In the tradition of ‘Streets and Smith’, our annual forecast of Buckeyes baseball – the most complete look on some things old, some things new, and their chances of taking one step farther in 2020, and beyond.
Columbus, OH – Confessing…there’s a part of me that honestly believes that the next national team title won by the Ohio State Buckeyes, outside of football, will be in baseball.
That’s no knock on basketball, or hockey, or volleyball, rifle, and backgammon (do they play backgammon?). And I’m not saying it will be in 2020.
What it does say, however, is that pieces are falling in place. Better and better players are coming to Lane and High Streets. Collegiate baseball is evolving to include schools capable of catching lightning in a bottle, the way Coastal Carolina did in 2016 – and more poignantly, the way Michigan almost did in 2019.
No longer can you assume that schools from the South and West are ‘locks’ because of climate and reputation. The fact is, in 2020 there’s good talent everywhere and that talent wants to play, and play as soon as possible. So, why not Ohio State, and why not soon?
Take a deep breath. The Buckeyes (36-27, 2019 regular season) may not win the NCAA title in 2020, but they are a reflection of the Michigan Wolverines (51-22) from a year ago.
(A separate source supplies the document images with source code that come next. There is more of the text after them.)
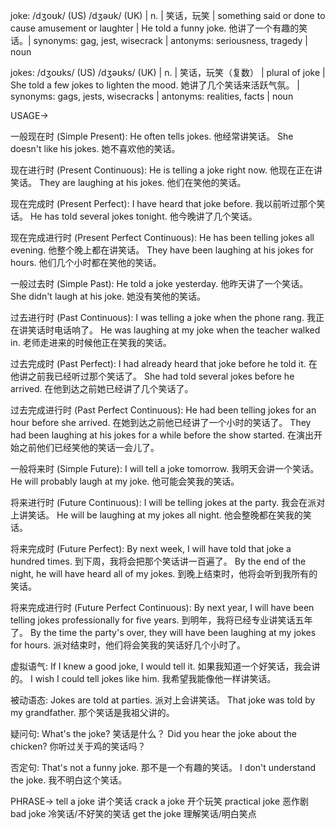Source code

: joke: /dʒoʊk/ (US) /dʒəʊk/ (UK) | n. | 笑话，玩笑 | something said or done to cause amusement or laughter | He told a funny joke. 他讲了一个有趣的笑话。| synonyms: gag, jest, wisecrack | antonyms: seriousness, tragedy | noun

jokes: /dʒoʊks/ (US) /dʒəʊks/ (UK) | n. | 笑话，玩笑（复数） | plural of joke |  She told a few jokes to lighten the mood. 她讲了几个笑话来活跃气氛。 | synonyms: gags, jests, wisecracks | antonyms: realities, facts | noun

USAGE->

一般现在时 (Simple Present):
He often tells jokes. 他经常讲笑话。
She doesn't like his jokes. 她不喜欢他的笑话。

现在进行时 (Present Continuous):
He is telling a joke right now. 他现在正在讲笑话。
They are laughing at his jokes. 他们在笑他的笑话。

现在完成时 (Present Perfect):
I have heard that joke before. 我以前听过那个笑话。
He has told several jokes tonight. 他今晚讲了几个笑话。

现在完成进行时 (Present Perfect Continuous):
He has been telling jokes all evening. 他整个晚上都在讲笑话。
They have been laughing at his jokes for hours. 他们几个小时都在笑他的笑话。

一般过去时 (Simple Past):
He told a joke yesterday. 他昨天讲了一个笑话。
She didn't laugh at his joke. 她没有笑他的笑话。

过去进行时 (Past Continuous):
I was telling a joke when the phone rang. 我正在讲笑话时电话响了。
He was laughing at my joke when the teacher walked in.  老师走进来的时候他正在笑我的笑话。

过去完成时 (Past Perfect):
I had already heard that joke before he told it. 在他讲之前我已经听过那个笑话了。
She had told several jokes before he arrived. 在他到达之前她已经讲了几个笑话了。

过去完成进行时 (Past Perfect Continuous):
He had been telling jokes for an hour before she arrived. 在她到达之前他已经讲了一个小时的笑话了。
They had been laughing at his jokes for a while before the show started. 在演出开始之前他们已经笑他的笑话一会儿了。


一般将来时 (Simple Future):
I will tell a joke tomorrow. 我明天会讲一个笑话。
He will probably laugh at my joke. 他可能会笑我的笑话。

将来进行时 (Future Continuous):
I will be telling jokes at the party. 我会在派对上讲笑话。
He will be laughing at my jokes all night. 他会整晚都在笑我的笑话。


将来完成时 (Future Perfect):
By next week, I will have told that joke a hundred times. 到下周，我将会把那个笑话讲一百遍了。
By the end of the night, he will have heard all of my jokes. 到晚上结束时，他将会听到我所有的笑话。

将来完成进行时 (Future Perfect Continuous):
By next year, I will have been telling jokes professionally for five years. 到明年，我将已经专业讲笑话五年了。
By the time the party's over, they will have been laughing at my jokes for hours. 派对结束时，他们将会笑我的笑话好几个小时了。

虚拟语气:
If I knew a good joke, I would tell it. 如果我知道一个好笑话，我会讲的。
I wish I could tell jokes like him. 我希望我能像他一样讲笑话。

被动语态:
Jokes are told at parties. 派对上会讲笑话。
That joke was told by my grandfather. 那个笑话是我祖父讲的。


疑问句:
What's the joke? 笑话是什么？
Did you hear the joke about the chicken? 你听过关于鸡的笑话吗？


否定句:
That's not a funny joke. 那不是一个有趣的笑话。
I don't understand the joke. 我不明白这个笑话。


PHRASE->
tell a joke 讲个笑话
crack a joke 开个玩笑
practical joke 恶作剧
bad joke  冷笑话/不好笑的笑话
get the joke 理解笑话/明白笑点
And yes, the Buckeyes took the national runners-up (Michigan) in three of the four times they met!
Consider, that there was some lightning last year with the impact of Brady Cherry and Dominic Canzone – 32 home runs and 95 RBIs, along with dramatic improvement in team defense – and a pitching staff built around six freshmen, four of which labored in the bullpen to get the ball to an unknown closer named Andrew Magno. Pieces enough to win the conference tourney title, and make the NCAA tourney, but not enough pieces.
Consider, too, that most of those pieces (except for Cherry and Canzone) return for 2020, including all those pitchers. And consider that two of last year’s freshmen, third baseman Zach Dezenzo and pitcher Seth Lonsway (redshirt freshman) earned frosh All-American honors.
Focus on the Big Ten’s best catcher, Dillon Dingler, returning to build upon his defensive reputation (plus a .291 average and 19 RBIs) after missing the first month with a broken hand.
And be assured that for the second year in a row Greg Beals has brought in a recruiting class that promises at least one, if not two, immediate impact players at SOME position on the field…along with a pair of pitchers who could create electricity of their own.
So yes, the evolving landscape of college baseball and what the Big Ten did in 2019 (five NCAA tourney berths) gives cause to ask…could the Buckeyes be that far away?
Where to begin? It starts with having the entire weekend starting rotation back intact – Seth Lonsway, Garrett Burhenn, and Griffan Smith – in any configuration you want them…Friday, Saturday, or Sunday.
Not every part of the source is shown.